Assignment:
Each line in the entries below that holds the string "https" must be copied.

(Dataset items)
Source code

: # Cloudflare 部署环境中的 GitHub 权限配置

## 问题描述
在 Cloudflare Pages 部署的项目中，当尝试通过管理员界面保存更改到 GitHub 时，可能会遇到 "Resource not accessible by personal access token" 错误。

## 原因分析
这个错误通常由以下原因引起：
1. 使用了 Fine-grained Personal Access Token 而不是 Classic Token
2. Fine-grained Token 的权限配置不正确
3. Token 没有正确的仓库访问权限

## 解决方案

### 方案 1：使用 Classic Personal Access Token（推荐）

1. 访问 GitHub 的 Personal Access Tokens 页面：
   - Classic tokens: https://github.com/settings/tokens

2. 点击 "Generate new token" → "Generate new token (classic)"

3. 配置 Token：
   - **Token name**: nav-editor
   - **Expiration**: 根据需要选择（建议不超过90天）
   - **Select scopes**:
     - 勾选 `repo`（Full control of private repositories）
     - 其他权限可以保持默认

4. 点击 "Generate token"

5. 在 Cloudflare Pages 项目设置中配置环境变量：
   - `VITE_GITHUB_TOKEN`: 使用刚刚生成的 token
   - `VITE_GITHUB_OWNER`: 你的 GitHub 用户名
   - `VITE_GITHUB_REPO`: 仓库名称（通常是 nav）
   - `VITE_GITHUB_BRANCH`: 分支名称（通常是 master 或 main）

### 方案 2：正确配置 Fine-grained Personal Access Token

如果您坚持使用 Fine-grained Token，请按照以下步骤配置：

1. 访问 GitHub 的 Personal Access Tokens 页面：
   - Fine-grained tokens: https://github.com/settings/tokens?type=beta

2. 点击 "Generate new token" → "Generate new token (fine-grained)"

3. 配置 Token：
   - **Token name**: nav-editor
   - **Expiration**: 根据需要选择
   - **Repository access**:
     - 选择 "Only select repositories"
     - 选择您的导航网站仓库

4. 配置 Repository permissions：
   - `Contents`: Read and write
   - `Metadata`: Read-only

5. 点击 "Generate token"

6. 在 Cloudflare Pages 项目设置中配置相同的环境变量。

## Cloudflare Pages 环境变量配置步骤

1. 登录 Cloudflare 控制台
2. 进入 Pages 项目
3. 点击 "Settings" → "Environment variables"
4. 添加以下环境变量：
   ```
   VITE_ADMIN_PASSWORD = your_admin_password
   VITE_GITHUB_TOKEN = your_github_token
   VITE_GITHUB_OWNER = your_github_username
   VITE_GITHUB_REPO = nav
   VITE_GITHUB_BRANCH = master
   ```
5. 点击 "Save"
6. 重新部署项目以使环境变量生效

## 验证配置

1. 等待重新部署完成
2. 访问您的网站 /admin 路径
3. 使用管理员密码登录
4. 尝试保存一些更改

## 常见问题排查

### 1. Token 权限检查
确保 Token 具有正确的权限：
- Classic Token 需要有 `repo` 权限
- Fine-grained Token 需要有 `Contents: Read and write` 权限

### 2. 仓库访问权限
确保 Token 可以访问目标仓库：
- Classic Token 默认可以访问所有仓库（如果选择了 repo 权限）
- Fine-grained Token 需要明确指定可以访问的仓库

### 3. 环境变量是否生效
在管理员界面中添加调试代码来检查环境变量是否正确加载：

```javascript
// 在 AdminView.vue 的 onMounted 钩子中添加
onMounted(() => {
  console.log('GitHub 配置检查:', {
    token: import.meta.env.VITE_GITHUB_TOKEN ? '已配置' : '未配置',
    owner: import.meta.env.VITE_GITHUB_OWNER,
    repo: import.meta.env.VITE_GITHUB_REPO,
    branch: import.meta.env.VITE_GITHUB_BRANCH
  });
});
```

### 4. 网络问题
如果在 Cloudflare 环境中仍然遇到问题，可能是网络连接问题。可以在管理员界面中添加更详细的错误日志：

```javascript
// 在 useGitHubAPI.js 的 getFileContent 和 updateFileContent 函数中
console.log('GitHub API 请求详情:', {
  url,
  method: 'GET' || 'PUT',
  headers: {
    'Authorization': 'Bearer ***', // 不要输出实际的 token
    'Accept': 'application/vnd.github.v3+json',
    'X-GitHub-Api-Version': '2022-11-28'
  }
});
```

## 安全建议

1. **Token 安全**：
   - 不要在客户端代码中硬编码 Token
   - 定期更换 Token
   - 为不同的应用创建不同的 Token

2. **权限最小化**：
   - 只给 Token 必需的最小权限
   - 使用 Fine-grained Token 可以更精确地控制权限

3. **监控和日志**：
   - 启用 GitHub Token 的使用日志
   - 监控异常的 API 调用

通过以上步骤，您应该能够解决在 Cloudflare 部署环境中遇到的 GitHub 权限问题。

Result:
   - Classic tokens: https://github.com/settings/tokens
   - Fine-grained tokens: https://github.com/settings/tokens?type=beta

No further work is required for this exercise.